James Ford was convicted in Rockbridge County, Virginia, on January 5, 2010, of sex offenses against a child under the age of 13. James pled not guilty and still maintains his innocence to the present day.
Only two weeks before receiving these convictions, James was actually tried and acquitted of such charges (involving the same parties) before a jury of his peers in the neighboring city of Buena Vista, Virginia - acquitted after the same witnesses testified, and before the very same judge.
The alleged victim was the daughter of James' then-girlfriend. She was 17 years old when she first raised allegations that supposedly occurred a decade earlier, when she was 6-11 years old. James has always denied the charges and maintains his innocence, believing the teenager fabricated events to remove James from her mother's life after she learned that James and her mother were planning to marry - a union which the seventeen year old vehemently opposed.
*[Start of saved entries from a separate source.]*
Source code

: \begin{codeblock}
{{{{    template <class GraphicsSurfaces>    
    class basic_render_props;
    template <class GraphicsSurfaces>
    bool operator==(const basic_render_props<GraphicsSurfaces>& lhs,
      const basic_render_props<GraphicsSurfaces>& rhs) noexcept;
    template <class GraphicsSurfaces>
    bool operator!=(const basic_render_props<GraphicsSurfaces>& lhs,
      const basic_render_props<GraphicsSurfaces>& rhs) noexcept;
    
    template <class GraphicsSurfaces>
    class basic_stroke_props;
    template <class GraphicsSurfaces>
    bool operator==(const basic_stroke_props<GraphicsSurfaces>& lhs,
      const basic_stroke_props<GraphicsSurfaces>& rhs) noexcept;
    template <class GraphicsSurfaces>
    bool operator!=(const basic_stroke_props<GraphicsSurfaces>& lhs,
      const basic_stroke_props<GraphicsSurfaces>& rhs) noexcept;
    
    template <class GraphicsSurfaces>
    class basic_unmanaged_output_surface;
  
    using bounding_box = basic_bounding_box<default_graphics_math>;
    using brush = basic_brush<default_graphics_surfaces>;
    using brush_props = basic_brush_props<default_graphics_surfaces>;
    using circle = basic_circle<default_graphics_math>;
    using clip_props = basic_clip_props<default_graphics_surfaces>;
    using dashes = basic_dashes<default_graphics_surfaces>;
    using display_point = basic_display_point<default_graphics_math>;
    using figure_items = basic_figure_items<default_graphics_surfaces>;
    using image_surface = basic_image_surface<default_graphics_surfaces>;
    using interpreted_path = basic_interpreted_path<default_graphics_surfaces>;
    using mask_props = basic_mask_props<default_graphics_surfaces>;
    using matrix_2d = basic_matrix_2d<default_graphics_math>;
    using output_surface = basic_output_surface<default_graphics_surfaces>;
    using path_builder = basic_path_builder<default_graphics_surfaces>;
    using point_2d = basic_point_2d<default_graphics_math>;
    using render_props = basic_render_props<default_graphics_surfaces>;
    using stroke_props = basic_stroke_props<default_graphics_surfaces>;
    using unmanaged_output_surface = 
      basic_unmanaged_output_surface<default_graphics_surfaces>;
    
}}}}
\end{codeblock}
Mr. Ford was first charged and tried in Buena Vista, Virginia, with (1) sexual battery of a child under the age of 13, (2) indecent liberties and (3) sexual battery of a child while maintaining a supervisory or custodial relationship. The charges were brought in Buena Vista (at the alleged victim's residence) although she also claimed an incident occurred at James' residence in Rockbridge County.
On December 22, 2009, James was tried before a jury in the Circuit Court for the City of Buena Vista. At the conclusion of the evidence, and upon motion to strike, the trial judge dismissed one charge, and the jury then acquitted James Ford of the two remaining charges.
Incredibly, James was quickly re-arrested and re-prosecuted (and this time convicted) in Rockbridge County just two weeks later, utilizing the same witness and before the very same judge and for similar alleged conduct against the same teenager, but now such conduct supposedly having occurred in Rockbridge County (at his residence) rather than at the alleged victim's residence in Buena Vista.
This Rockbridge County quasi-double jeopardy proceeding turned into a marathon endurance test - keeping jurors from leaving for nearly 16 straight hours, from morning until essentially the next day. That exhausted, over-extended jury convicted James on January 5, 2010.
After his conviction, James filed a compelling motion for a new trial, when a former co-worker of the alleged victim came forward and testified that the alleged victim had recanted; that the alleged victim told her co-worker (around the time of the commencement of judicial proceedings against Mr. Ford) she wished she had never made any allegations, but now had to go through with them or get into legal trouble if she changed her story. The Rockbridge County court denied Mr. Ford's motion.
James is now serving a 45-year sentence, until 2054, when he will be 84 years old, solely because these convictions occurred under such fundamentally flawed and unfair circumstances. He received what amounts to a life sentence after one jury had already acquitted him of harming anyone.
James Ford may be the only inmate in the Commonwealth of Virginia incarcerated for crimes against a specific victim after having been acquitted of essentially the same/similar crimes against the same victim, all within fourteen days, and before the same judge.
James Ford's pardon petition was filed in the Governor's Office near the end of December, 2016.